■ Exercise prompt
The word "VisualBasic" marks the lines to copy; find all of them in the entries below.

[Rendered images with source text]
■ ■ ■ ■ ■

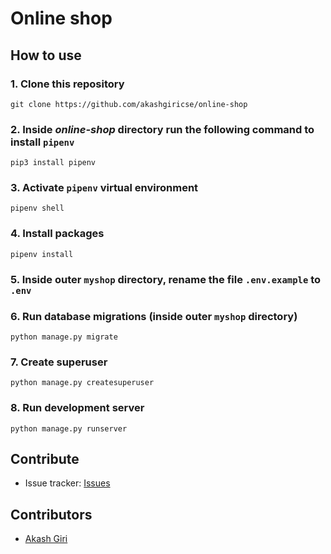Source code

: # Online shop

## How to use

### 1. Clone this repository
```commandline
git clone https://github.com/akashgiricse/online-shop
```
### 2. Inside *online-shop* directory run the following command to install `pipenv`
```commandline
pip3 install pipenv
```
### 3. Activate `pipenv` virtual environment
```commandline
pipenv shell
```
### 4. Install packages
```commandline
pipenv install
```
### 5. Inside outer `myshop` directory, rename the file `.env.example` to `.env`

### 6. Run database migrations (inside outer `myshop` directory)
```commandline
python manage.py migrate
```
### 7. Create superuser
```commandline
python manage.py createsuperuser
```
### 8. Run development server
```commandline
python manage.py runserver
```
## Contribute
- Issue tracker: [Issues](https://github.com/akashgiricse/online-shop/issues)

## Contributors
- [Akash Giri](https://github.com/akashgiricse/)
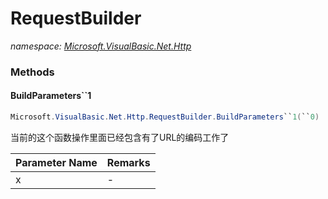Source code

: ﻿# RequestBuilder
_namespace: <a href="#" onClick="load('/docs/Microsoft.VisualBasic.Net.Http/index.md')">Microsoft.VisualBasic.Net.Http</a>_





### Methods

#### BuildParameters``1
```csharp
Microsoft.VisualBasic.Net.Http.RequestBuilder.BuildParameters``1(``0)
```
当前的这个函数操作里面已经包含有了URL的编码工作了

|Parameter Name|Remarks|
|--------------|-------|
|x|-|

■ ■ ■ ■ ■

■ Exercise solution
_namespace: <a href="#" onClick="load('/docs/Microsoft.VisualBasic.Net.Http/index.md')">Microsoft.VisualBasic.Net.Http</a>_
Microsoft.VisualBasic.Net.Http.RequestBuilder.BuildParameters``1(``0)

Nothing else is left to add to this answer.